- **WORK REQUIRED**
Where in the records does the word "trials" occur? Copy each line in which it does.

- **SOURCE DATA**
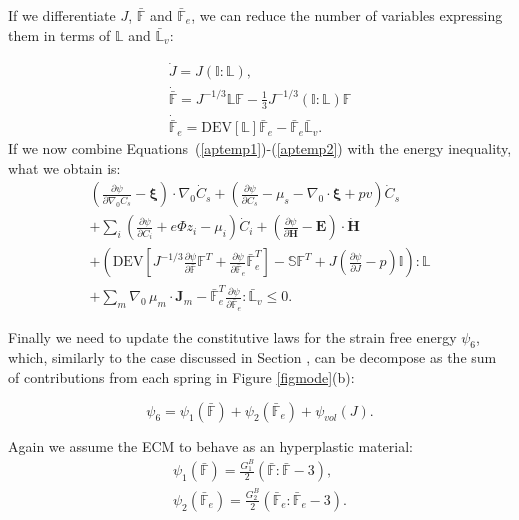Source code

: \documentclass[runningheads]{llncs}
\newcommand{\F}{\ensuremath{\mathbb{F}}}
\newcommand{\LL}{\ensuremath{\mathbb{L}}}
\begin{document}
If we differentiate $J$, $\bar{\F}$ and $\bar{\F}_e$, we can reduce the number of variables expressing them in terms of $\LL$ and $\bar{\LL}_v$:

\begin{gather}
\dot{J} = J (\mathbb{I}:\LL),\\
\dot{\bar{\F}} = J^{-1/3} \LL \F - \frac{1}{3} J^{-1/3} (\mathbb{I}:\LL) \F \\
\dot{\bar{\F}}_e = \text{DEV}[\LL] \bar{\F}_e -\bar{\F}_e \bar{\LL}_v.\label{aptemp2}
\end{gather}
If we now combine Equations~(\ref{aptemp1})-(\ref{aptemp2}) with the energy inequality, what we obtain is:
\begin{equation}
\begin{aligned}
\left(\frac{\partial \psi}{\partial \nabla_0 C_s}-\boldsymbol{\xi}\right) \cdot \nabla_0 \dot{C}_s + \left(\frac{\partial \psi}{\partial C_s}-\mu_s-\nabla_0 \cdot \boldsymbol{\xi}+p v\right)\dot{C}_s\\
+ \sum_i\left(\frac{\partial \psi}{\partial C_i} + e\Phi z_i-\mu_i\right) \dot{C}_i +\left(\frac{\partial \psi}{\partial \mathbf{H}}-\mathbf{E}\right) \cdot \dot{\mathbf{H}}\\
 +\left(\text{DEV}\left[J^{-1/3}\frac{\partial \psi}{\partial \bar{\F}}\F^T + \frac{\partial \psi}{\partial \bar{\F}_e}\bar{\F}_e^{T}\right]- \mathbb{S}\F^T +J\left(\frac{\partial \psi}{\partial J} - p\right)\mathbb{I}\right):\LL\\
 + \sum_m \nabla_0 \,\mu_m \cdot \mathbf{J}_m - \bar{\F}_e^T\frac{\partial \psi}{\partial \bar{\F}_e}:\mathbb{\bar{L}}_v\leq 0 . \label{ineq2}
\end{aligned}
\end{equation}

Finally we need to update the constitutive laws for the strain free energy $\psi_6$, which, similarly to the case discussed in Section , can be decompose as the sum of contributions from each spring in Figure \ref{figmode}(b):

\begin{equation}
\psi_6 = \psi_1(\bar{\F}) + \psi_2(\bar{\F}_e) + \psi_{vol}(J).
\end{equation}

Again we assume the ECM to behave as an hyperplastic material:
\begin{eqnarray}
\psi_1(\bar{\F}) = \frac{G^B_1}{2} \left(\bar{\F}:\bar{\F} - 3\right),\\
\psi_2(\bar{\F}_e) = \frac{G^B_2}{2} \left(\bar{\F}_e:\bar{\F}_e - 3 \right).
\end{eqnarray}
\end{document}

...

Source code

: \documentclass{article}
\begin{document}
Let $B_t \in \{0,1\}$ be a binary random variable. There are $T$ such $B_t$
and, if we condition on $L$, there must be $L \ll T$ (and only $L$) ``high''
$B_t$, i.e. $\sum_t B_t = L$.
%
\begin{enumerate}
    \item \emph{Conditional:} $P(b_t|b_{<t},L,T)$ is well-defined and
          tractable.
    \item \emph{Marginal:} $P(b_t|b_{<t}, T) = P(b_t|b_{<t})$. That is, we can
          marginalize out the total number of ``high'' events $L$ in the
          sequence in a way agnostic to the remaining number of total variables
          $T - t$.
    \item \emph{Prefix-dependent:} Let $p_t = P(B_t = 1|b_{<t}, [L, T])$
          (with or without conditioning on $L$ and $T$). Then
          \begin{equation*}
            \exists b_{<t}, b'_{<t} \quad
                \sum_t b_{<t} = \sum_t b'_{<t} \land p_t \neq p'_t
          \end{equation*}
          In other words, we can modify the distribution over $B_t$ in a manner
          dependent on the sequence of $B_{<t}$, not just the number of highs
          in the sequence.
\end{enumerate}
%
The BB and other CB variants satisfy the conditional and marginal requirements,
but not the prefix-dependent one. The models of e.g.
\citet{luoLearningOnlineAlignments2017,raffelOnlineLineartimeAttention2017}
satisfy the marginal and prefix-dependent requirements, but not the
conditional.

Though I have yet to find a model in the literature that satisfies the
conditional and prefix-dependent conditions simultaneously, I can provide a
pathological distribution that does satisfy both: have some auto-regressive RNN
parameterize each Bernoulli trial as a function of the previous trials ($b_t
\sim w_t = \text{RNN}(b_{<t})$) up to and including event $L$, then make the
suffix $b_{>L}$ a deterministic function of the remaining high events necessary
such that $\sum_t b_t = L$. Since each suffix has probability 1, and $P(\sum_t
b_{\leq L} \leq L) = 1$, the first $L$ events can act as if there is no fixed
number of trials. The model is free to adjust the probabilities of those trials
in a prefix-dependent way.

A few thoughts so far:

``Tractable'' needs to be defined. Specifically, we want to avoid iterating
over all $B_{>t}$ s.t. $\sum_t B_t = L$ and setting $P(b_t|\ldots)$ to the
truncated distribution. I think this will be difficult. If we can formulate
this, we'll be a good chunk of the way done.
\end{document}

- **TASK ANSWER**
parameterize each Bernoulli trial as a function of the previous trials ($b_t
number of trials. The model is free to adjust the probabilities of those trials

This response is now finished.